Good luck we are here for you.
Married 10/12/2002 Me 35 Ring On Her 29 Ring Off D 4 S 2 Don't know if I am in love with you 10/7/08 Kinda Separated 10/7/08 EA/OM 6/6/08
my current thread: http://www.divorcebusting.com/forums/ubbthreads.php?ubb=showflat&Number=1623276&page=1&fpart=4
Wow it is amazing how these sitchs are similar I read your posts. Sounds like you are making progress. I was tying to figure out the right direction and am glad I stumbled here I thought she may be too young for an MLC.
my W is warming up to me, telling me that she misses intimate things about me but then asks me if I want the house or were am I going to live. This is a lousy time to sell my house and she even suggested being roomates untill the spring. My response was that I think it may be too hard for me. I now think that maybe I should consider staying in the house if she wants to, so that I can continue being strong and show her kindess. You seem to be getting some results even though it has been a roller coaster.
This weekend we will be at her sisters wedding and I am hopping that I can show her that I can be a fun guy but not put any pressure on her. Like you this DB stuff can be exausting.
Cheers, Jeff
Keep up the good work!
ME 44 W 32 M 5 T 6
no kids
June 08 I don't want to be married it's not you it's me
That is a really tough call on the roommate thing. That is essentially what I am doing now. The tough part for me is that I am the only one working and we have children. So I really want her home for the kids.
Just be yourself at the wedding, be confident and not clingy. You don't need to show her anything, she will see who you are on her own.
Good luck.
Married 10/12/2002 Me 35 Ring On Her 29 Ring Off D 4 S 2 Don't know if I am in love with you 10/7/08 Kinda Separated 10/7/08 EA/OM 6/6/08
my current thread: http://www.divorcebusting.com/forums/ubbthreads.php?ubb=showflat&Number=1623276&page=1&fpart=4
Thanks for the incite. I don't have kids so it does change things, it gives her the freedom to come and go as she pleases so I don't know when she will be home. I will keep reading your thread as well!
ME 44 W 32 M 5 T 6
no kids
June 08 I don't want to be married it's not you it's me
I don't know about you two but something negative may have happened in your w's childhood. When I first met my w she would tell me that her and her father would fight all the time when she was a teen. She also mentioned that he favored her sister and would pick on her when she was growing up. He drank quite a bit when she was younger.
Hang in there chances are this is not going away anytime soon if it is a crisis. There is some awesome info. in the mlc resource threads. Plenty of wonderful and wise people. you can search the mlc archives by the names of some of the "wise ones."
Patience like you never had before. Show kindness and space, pay attention to what works and doesn't. Focus on yourself and learn to let go.

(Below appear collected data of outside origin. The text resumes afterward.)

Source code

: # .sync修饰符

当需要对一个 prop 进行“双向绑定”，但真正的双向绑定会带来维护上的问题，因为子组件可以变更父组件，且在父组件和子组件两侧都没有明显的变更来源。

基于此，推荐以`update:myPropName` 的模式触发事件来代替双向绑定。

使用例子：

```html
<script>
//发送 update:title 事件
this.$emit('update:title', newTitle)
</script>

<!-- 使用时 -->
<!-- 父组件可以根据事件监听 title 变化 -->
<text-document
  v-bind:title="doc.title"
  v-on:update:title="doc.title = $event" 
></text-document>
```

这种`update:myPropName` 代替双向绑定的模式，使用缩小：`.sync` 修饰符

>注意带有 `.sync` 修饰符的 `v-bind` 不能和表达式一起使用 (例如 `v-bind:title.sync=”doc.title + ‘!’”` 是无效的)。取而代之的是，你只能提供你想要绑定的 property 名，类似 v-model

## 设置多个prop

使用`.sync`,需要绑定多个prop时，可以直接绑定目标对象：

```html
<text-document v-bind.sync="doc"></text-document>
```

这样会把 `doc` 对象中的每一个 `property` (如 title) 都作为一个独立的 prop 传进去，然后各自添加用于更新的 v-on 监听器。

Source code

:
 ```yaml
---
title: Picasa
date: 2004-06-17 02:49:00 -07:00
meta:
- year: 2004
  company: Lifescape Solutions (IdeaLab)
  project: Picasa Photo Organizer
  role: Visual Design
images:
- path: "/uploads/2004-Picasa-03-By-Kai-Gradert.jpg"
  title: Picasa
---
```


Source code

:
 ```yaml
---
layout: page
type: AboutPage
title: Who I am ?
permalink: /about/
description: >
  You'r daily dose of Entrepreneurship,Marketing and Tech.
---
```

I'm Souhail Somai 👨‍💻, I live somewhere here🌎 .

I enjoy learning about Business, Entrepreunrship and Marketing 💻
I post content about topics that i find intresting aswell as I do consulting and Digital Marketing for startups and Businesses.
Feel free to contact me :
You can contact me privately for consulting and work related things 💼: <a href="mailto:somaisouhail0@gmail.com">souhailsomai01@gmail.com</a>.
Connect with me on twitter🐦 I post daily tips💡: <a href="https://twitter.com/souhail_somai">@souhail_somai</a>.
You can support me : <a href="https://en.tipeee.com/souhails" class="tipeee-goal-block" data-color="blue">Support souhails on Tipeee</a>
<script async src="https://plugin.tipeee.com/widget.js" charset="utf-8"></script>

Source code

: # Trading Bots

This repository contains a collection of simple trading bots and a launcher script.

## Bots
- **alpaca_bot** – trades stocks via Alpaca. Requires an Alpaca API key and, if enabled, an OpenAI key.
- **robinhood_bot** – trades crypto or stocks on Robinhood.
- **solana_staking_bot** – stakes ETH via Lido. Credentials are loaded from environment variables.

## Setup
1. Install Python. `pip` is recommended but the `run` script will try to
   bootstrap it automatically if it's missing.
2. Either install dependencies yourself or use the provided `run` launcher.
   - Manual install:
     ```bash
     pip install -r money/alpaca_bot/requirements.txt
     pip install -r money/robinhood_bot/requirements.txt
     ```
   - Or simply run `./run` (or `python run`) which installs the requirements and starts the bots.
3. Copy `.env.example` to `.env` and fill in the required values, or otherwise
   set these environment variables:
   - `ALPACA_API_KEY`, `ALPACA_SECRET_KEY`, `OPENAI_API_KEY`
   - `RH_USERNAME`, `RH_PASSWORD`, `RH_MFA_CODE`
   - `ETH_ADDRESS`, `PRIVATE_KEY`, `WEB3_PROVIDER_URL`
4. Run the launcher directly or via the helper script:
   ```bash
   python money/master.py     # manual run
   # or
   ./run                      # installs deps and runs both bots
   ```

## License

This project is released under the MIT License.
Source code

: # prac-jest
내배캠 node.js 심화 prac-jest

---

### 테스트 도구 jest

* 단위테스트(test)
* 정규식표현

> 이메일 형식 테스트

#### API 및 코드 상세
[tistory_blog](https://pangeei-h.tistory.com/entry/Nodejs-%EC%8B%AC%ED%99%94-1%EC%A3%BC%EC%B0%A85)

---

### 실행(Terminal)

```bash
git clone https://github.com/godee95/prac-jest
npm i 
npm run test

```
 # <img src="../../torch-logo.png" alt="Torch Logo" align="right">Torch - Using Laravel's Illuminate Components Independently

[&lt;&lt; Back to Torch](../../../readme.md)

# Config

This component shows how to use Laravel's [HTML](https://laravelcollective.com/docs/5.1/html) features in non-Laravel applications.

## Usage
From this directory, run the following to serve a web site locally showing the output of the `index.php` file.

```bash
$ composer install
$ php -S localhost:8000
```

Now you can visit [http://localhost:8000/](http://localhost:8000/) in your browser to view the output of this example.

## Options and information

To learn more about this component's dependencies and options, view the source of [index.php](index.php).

Thanks for the link it has some excellent stuff! Interesting what you said about the childhood. My W's father is only her stepfather and she never knew the birth father (she calls him the sperm donor)Her step father was a workaholic and has been suffering from depression for 6 years. He apparently hit her and her siblings when they were young. They all blame the mother for not leaving him. The list goes on but I guess this is consistent with what both of you have experienced.
ME 44 W 32 M 5 T 6
no kids
June 08 I don't want to be married it's not you it's me
It's very sad, something that happens in childhood seems to be one of the more common themes. Our wifes had no control over this. It helps a little to think of that when the going gets tough. It's something we can't fix or control all we can do is let go and show nothing but kindness. I have also had to set some boundaries and be calm but firm about the OM. It's a balancing act.